Search the data for the string "computing" and copy each line where it turns up.

[Dataset records]

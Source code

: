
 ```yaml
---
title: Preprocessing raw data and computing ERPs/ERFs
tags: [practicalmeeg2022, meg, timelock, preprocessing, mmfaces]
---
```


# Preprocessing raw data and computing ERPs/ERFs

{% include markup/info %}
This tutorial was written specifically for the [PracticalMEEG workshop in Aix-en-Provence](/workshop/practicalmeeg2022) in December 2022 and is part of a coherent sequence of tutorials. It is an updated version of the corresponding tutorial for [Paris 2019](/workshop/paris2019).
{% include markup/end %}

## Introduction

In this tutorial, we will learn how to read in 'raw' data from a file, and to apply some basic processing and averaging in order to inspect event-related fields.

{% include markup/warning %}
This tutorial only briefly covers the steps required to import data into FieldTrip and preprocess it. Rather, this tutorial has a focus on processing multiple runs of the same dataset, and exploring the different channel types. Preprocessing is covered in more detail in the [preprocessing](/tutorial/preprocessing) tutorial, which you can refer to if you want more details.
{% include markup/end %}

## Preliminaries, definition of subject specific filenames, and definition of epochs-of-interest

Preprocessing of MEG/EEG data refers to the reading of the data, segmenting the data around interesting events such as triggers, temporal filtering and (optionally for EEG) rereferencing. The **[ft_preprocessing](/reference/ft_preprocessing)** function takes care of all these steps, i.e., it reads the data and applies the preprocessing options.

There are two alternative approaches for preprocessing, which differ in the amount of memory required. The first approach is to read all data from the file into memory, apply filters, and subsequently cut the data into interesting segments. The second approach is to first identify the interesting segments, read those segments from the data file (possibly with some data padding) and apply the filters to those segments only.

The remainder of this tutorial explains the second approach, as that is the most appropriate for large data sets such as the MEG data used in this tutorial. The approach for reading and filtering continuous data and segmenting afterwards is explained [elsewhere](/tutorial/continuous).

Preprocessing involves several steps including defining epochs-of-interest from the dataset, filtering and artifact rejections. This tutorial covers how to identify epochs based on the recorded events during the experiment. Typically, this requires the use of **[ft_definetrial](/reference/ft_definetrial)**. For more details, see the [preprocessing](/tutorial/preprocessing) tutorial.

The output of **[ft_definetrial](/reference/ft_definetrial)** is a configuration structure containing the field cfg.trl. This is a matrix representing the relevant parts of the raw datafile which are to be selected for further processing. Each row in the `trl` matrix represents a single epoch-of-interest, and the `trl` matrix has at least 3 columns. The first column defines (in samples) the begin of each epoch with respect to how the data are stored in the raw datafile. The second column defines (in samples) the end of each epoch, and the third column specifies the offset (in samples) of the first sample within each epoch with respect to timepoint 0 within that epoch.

[/Dataset records]

**Your solution:**
title: Preprocessing raw data and computing ERPs/ERFs
# Preprocessing raw data and computing ERPs/ERFs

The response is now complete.